A NAPI driver normally arms the IRQ after the napi_complete_done(),
after NAPI_STATE_SCHED is cleared, so that the hard irq handler can grab
it.

This patch adds a new rx_irq_miss field that is incremented every time
the hard IRQ handler could not grab NAPI_STATE_SCHED.

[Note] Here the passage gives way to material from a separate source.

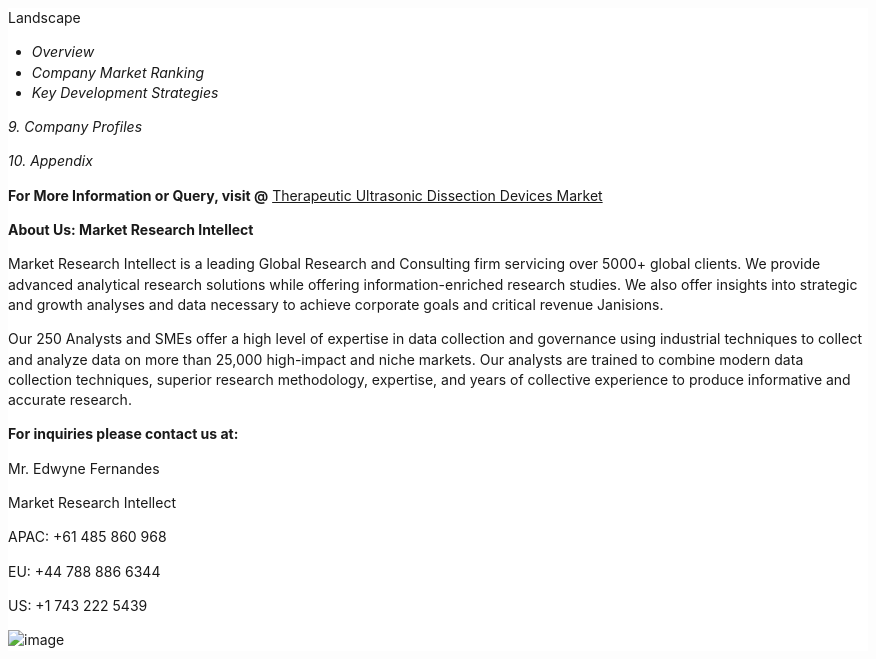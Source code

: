 Landscape</span></em></p><ul><li><em><span class="">Overview</span></em></li><li><em><span class="">Company Market Ranking</span></em></li><li><em><span class="">Key Development Strategies</span></em></li></ul><p><em><span class="font-[700]">9. Company Profiles</span></em></p><p><em><span class="font-[700]">10. Appendix</span></em></p><p><span class="font-[700]"><strong>For More Information or Query, visit&nbsp;@</strong>&nbsp;</span><span class="font-[700]"><a href="https://www.marketresearchintellect.com/product/global-therapeutic-ultrasonic-dissection-devices-market-size-forecast/?utm_source=Linkedin&utm_medium=828" target="_blank" data-tracking-control-name="article-ssr-frontend-pulse_little-text-block" data-tracking-will-navigate="" data-test-link="">Therapeutic Ultrasonic Dissection Devices Market</a></span></p><p><strong><span class="font-[700]">About Us: Market Research Intellect</span></strong></p><p><span class="">Market Research Intellect is a leading Global Research and Consulting firm servicing over 5000+ global clients. We provide advanced analytical research solutions while offering information-enriched research studies.&nbsp;</span>We also offer insights into strategic and growth analyses and data necessary to achieve corporate goals and critical revenue Janisions.</p><p><span class="">Our 250 Analysts and SMEs offer a high level of expertise in data collection and governance using industrial techniques to collect and analyze data on more than 25,000 high-impact and niche markets. Our analysts are trained to combine modern data collection techniques, superior research methodology, expertise, and years of collective experience to produce informative and accurate research.</span></p><p><strong>For inquiries please contact us at:</strong></p><p>Mr. Edwyne Fernandes</p><p>Market Research Intellect</p><p>APAC: +61 485 860 968</p><p>EU: +44 788 886 6344</p><p>US: +1 743 222 5439</p>
![image](https://github.com/user-attachments/assets/d0a3415b-7175-4029-a435-da13aa006c0c)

Then, mlx4_en_poll_rx_cq() is able to detect that rx_irq was incremented
and attempts to read more packets, if it can re-acquire NAPI_STATE_SCHED

Note that this work around would probably not work if the IRQ is spread
over many cpus, since it assume the hard irq and softirq are handled by
the same cpu. This kind of setup is buggy anyway because of reordering
issues.

Signed-off-by: Eric Dumazet <edumazet@google.com>
Cc: Tariq Toukan <tariqt@mellanox.com>
Cc: Saeed Mahameed <saeedm@mellanox.com>
---
 drivers/net/ethernet/mellanox/mlx4/en_rx.c   |   32 +++++++++++++----
 drivers/net/ethernet/mellanox/mlx4/mlx4_en.h |    1 
 2 files changed, 26 insertions(+), 7 deletions(-)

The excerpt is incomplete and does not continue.